- Opening Delimiter -

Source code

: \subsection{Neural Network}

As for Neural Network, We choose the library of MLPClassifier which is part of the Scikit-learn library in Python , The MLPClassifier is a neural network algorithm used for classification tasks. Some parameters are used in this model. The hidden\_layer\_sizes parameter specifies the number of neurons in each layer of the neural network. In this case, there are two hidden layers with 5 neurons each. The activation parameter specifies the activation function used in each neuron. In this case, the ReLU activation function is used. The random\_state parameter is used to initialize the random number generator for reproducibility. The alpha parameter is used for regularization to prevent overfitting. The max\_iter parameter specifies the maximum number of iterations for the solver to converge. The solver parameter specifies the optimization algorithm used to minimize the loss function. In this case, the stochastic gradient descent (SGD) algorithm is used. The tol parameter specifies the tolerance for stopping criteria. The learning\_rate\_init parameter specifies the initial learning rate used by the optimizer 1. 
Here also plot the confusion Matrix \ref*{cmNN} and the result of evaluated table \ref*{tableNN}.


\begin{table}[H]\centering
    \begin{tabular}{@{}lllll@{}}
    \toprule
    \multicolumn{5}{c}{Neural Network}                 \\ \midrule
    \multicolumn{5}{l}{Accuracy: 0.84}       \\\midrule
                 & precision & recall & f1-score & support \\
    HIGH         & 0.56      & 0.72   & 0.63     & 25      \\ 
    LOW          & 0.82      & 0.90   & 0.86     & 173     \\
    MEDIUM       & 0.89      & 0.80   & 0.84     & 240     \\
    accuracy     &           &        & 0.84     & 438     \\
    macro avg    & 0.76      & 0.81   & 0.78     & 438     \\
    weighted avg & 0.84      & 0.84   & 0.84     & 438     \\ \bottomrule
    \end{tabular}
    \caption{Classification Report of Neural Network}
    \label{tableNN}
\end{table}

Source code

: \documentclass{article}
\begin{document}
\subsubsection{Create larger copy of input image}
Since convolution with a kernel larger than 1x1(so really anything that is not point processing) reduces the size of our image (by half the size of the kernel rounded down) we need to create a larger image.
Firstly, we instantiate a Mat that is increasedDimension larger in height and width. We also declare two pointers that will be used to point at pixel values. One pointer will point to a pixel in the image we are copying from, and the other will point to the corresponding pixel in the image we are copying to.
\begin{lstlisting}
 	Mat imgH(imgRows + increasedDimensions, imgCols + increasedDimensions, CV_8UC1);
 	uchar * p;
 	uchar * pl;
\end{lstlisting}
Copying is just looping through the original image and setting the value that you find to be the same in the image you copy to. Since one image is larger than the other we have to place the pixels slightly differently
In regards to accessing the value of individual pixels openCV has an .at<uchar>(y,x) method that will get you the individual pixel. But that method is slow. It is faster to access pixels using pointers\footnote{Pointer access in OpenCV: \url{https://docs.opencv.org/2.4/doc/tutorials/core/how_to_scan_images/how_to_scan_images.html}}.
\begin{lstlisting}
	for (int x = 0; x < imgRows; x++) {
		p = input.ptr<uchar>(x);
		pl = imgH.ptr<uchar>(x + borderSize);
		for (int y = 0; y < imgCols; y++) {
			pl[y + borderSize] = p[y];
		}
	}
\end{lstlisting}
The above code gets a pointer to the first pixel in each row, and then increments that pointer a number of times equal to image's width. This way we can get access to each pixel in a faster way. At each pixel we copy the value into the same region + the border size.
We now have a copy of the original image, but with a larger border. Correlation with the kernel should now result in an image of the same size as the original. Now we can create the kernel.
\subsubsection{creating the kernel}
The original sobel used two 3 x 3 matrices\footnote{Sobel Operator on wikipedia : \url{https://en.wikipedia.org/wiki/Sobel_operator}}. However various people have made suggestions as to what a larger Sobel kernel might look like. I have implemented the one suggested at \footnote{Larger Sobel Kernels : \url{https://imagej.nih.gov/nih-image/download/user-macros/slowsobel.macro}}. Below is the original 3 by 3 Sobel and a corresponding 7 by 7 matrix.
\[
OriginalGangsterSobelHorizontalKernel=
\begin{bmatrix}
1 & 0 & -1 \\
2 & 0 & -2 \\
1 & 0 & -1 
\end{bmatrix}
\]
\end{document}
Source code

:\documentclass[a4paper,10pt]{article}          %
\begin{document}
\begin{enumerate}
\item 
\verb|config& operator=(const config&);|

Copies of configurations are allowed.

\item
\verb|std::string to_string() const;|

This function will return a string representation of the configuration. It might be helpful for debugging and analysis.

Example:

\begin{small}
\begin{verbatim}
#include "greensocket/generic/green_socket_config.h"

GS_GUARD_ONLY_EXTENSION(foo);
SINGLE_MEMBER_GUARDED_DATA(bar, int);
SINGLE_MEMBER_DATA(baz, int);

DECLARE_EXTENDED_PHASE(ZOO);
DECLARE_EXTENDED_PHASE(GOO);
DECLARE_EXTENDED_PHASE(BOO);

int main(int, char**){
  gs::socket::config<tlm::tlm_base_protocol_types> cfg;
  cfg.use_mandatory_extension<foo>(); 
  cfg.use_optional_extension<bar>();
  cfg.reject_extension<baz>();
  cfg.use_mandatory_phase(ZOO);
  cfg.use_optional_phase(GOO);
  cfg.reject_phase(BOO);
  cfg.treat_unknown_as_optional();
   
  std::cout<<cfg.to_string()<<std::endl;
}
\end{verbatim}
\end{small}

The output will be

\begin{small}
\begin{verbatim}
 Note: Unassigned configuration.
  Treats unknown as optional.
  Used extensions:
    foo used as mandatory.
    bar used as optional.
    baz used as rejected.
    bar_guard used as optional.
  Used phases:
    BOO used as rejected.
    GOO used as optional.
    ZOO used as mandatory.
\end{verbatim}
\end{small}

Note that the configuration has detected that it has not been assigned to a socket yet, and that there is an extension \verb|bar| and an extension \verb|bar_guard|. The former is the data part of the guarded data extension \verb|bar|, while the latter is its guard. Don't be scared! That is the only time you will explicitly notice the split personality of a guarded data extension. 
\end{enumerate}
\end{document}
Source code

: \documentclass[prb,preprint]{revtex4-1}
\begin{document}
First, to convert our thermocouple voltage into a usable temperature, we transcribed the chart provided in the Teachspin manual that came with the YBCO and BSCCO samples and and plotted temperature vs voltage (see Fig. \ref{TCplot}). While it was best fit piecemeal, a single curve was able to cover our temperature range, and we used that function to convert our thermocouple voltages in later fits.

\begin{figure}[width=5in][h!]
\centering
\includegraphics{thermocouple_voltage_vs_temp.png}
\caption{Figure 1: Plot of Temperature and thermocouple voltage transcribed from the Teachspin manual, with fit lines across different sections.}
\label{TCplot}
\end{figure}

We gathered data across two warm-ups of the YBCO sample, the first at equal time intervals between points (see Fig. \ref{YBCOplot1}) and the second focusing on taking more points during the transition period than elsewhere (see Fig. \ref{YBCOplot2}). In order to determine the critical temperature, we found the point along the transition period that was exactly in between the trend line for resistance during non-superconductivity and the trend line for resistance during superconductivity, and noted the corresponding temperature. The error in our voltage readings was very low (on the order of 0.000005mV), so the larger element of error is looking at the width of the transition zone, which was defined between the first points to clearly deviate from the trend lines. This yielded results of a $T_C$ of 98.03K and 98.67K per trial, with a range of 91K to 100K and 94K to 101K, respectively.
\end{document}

- Closing Delimiter -
- Opening Delimiter -

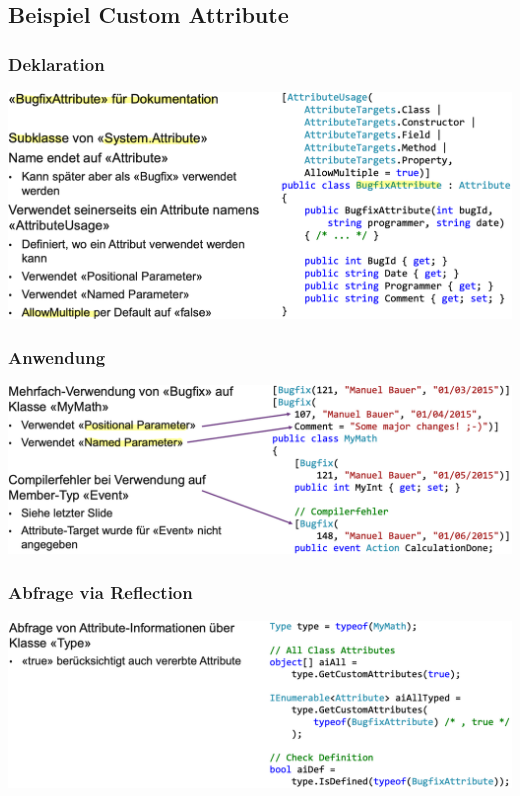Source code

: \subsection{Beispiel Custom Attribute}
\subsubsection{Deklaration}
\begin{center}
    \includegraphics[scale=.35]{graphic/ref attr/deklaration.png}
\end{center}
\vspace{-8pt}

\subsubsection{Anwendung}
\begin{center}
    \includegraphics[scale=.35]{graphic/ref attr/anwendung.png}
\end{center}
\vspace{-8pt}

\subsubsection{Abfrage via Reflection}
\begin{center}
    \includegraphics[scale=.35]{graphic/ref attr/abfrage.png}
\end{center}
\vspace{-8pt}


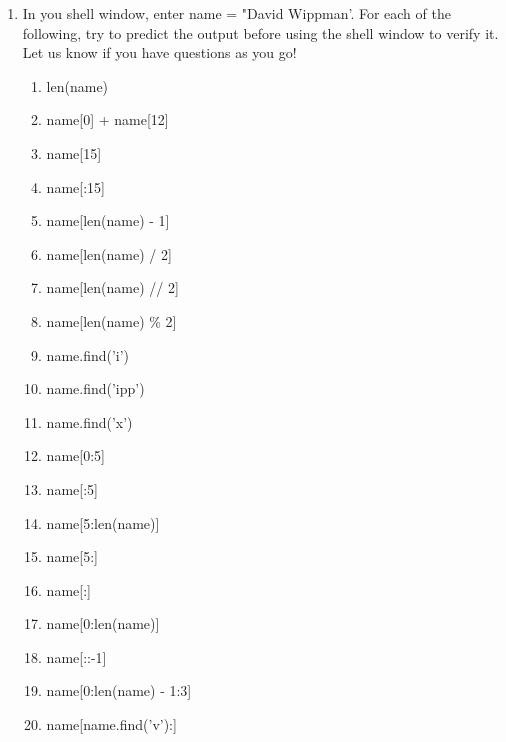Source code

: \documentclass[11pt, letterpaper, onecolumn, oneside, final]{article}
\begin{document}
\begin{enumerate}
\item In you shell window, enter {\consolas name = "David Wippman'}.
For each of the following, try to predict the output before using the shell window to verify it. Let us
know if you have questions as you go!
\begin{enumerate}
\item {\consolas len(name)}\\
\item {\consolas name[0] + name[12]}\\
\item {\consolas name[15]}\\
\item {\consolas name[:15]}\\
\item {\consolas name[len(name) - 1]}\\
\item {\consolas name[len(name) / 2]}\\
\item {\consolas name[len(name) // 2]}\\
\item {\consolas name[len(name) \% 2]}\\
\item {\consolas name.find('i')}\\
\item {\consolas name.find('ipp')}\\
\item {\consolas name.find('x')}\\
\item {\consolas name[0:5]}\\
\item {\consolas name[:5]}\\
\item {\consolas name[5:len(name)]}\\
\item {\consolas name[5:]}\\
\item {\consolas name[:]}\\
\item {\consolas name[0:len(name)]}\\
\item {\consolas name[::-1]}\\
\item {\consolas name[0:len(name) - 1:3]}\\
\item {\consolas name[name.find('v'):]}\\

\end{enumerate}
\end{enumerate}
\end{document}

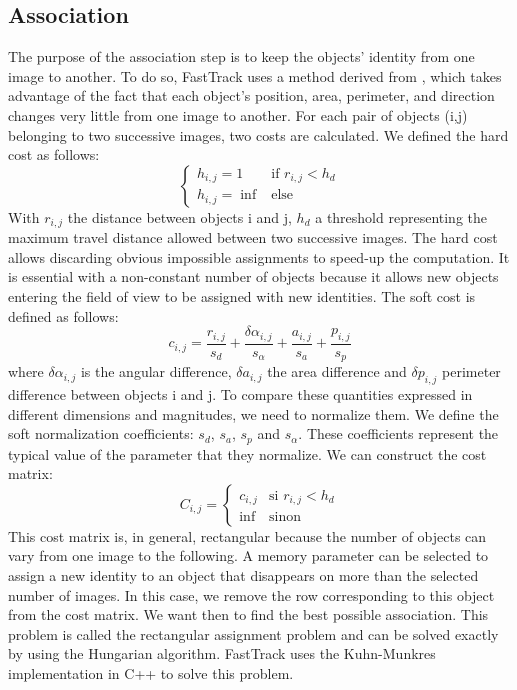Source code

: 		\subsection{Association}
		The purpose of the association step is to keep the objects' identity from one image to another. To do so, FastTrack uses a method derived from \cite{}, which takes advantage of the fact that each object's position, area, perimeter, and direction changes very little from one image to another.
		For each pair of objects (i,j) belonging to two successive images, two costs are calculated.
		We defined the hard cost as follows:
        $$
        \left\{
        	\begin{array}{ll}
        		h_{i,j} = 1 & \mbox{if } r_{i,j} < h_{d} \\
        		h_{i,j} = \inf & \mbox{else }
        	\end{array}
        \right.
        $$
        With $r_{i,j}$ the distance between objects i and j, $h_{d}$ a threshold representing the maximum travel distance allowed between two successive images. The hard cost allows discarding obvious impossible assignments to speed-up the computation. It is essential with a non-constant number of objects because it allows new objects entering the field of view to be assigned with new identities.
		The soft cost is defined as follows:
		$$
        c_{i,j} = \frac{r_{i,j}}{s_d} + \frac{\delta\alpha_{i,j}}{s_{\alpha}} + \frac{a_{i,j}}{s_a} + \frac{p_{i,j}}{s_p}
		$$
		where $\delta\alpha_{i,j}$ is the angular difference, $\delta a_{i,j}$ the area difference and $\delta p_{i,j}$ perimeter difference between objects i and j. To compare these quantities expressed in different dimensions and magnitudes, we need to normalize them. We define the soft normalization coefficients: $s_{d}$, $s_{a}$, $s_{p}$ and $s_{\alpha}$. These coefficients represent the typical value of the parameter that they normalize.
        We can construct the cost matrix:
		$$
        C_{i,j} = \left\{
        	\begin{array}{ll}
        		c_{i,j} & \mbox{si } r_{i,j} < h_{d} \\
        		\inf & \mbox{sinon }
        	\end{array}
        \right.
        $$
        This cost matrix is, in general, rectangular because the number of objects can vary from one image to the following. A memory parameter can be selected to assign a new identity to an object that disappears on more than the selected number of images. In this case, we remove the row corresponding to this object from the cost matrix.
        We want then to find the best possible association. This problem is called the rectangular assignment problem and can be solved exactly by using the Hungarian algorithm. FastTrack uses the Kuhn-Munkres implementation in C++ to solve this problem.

- Closing Delimiter -
- Opening Delimiter -

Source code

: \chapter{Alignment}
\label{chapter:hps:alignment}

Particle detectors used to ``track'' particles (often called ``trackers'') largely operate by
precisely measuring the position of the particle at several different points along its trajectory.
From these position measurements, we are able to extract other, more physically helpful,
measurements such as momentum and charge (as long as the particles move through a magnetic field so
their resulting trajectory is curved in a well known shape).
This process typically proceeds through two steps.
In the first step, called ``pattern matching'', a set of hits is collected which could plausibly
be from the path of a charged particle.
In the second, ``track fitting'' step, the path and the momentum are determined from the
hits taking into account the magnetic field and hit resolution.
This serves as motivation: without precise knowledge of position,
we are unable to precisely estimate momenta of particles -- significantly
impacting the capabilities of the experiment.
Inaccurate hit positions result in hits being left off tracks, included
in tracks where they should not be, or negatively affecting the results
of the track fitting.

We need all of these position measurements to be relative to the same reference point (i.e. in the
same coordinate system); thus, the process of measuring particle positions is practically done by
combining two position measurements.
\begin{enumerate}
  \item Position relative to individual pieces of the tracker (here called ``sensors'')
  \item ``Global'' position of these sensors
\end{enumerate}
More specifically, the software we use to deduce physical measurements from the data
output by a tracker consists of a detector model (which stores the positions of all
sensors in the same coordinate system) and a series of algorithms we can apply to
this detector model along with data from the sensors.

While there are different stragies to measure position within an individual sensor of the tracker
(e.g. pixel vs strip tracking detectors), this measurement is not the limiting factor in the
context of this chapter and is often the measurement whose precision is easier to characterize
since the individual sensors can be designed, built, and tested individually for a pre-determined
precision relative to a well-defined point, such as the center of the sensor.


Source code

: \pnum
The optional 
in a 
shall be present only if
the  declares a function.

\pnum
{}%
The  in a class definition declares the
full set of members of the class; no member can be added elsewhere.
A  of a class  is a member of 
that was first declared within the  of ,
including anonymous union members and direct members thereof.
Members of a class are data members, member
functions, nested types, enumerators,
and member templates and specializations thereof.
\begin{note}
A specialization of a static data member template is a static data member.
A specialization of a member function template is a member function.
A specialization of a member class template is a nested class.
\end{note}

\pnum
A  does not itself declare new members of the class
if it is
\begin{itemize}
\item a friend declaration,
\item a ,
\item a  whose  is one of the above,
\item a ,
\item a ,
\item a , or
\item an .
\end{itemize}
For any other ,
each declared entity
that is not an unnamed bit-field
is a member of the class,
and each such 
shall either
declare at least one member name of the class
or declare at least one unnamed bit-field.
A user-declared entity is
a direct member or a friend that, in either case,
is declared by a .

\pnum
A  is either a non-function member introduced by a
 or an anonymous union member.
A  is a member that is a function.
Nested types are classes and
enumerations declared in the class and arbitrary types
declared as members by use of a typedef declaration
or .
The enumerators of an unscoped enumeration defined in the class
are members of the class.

- Closing Delimiter -

__EXERCISE OBJECTIVE__
Give the number of lines in the listing above where the word "chapter" appears, and nothing else.

__WRITTEN REPLY__
3